### [Data supplied]
----

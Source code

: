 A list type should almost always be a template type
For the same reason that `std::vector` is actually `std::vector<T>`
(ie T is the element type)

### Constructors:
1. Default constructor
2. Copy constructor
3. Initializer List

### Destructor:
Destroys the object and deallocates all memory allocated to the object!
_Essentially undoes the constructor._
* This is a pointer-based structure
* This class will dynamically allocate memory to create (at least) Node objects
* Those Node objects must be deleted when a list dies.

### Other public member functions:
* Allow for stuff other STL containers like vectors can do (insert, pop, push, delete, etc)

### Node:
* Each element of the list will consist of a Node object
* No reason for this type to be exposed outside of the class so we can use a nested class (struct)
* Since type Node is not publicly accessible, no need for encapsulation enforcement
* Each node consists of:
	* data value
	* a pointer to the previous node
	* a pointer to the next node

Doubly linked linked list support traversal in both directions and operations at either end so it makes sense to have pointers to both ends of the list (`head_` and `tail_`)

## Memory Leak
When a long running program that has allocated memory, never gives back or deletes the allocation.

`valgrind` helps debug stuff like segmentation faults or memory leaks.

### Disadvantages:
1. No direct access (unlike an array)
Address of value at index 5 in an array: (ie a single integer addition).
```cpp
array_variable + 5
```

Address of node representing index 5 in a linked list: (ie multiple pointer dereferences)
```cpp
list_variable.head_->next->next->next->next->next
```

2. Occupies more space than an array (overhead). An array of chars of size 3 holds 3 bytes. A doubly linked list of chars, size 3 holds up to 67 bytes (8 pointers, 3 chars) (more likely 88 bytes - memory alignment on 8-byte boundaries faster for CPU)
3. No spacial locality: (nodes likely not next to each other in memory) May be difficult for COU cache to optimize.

----

### [Task prompt]
Search the records for the word "likely" and return every line that holds it.

### [Answer for the task]
2. Occupies more space than an array (overhead). An array of chars of size 3 holds 3 bytes. A doubly linked list of chars, size 3 holds up to 67 bytes (8 pointers, 3 chars) (more likely 88 bytes - memory alignment on 8-byte boundaries faster for CPU)
3. No spacial locality: (nodes likely not next to each other in memory) May be difficult for COU cache to optimize.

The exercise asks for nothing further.